Project Overview: Every year in the US, there are 14.6 million blood transfusions and 350,000 major cardiovascular surgeries that require the acute use of blood products (pro-coagulation) or anticoagulants to maintain hemostasis and prevent the development of coagulopathy in patients.

Blood coagulation is a critical hemostatic process that must be properly regulated to maintain the delicate balance between bleeding and clotting. The most widely used coagulation monitoring tests, prothrombin time (PT) and activated partial thromboplastin time (aPTT), only provide information on clotting time associated with the plasma protein compartment of the coagulation system and not on other critical measures including platelet function, clot strength, and fibrinolysis. Coagulation diagnostics using whole blood thromboelastography are rapidly gaining clinical acceptance and provide information on all critical measures. However, commercially available systems are significantly limited by their size, cost, inter-assay variability, and significant user intervention. This renders them suboptimal for point-of-care (POC) or near-POC applications.
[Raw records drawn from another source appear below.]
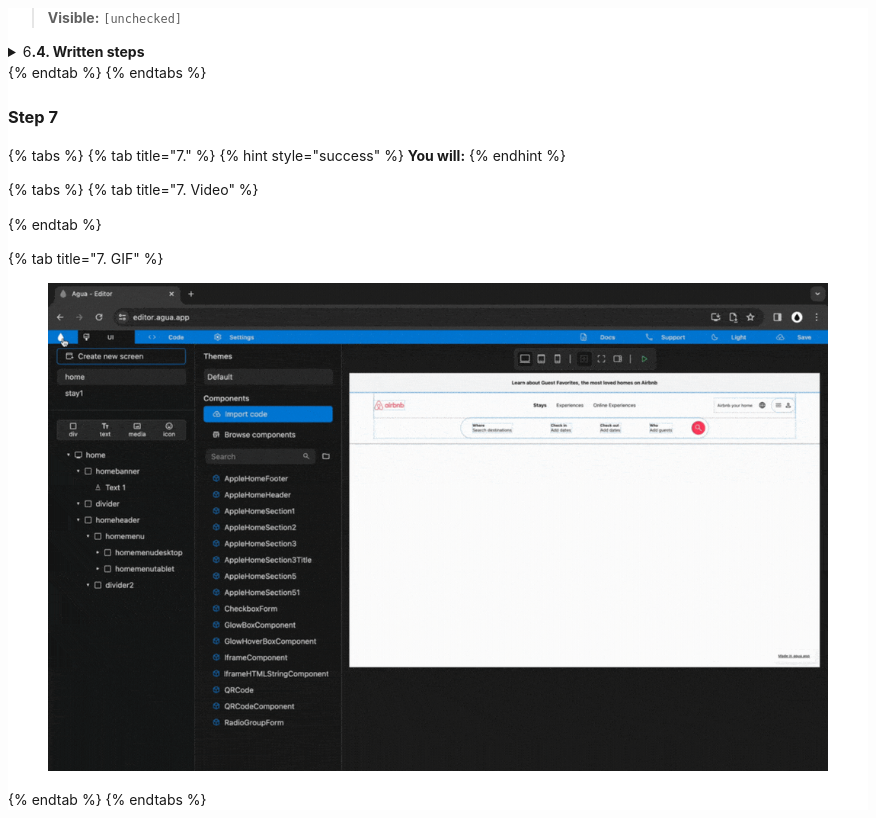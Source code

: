 > **Visible:** `[unchecked]`

<details><summary>6<strong>.4. Written steps</strong></summary></details>
{% endtab %}
{% endtabs %}





### Step 7

{% tabs %}
{% tab title="7." %}
{% hint style="success" %}
**You will:**
{% endhint %}

{% tabs %}
{% tab title="7. Video" %}

{% endtab %}

{% tab title="7. GIF" %}
<figure><img src="../../.gitbook/assets/home_menu_tablet_5-min.gif" alt=""><figcaption></figcaption></figure>
{% endtab %}
{% endtabs %}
Emergency Medicine Physician Kevin Ward, MD and Mechanical Engineer Jianping Fu, PhD, have developed a small, inexpensive, easy-to-use and maintain, near point-of-care whole blood thromboelastography device (mHRM) that provides equivalent results to commercially available thromboelastography devices in less time. With Coulter funding, the team will improve the mHRM manufacturing method, conduct clinical testing to verify mHRM reliability, and demonstrate equivalency of the mHRM to commercially available thromboelastography devices.  The technology will allow wider scaling of important coagulation measures that may reduce blood product use and improve survival in patients requiring coagulation management.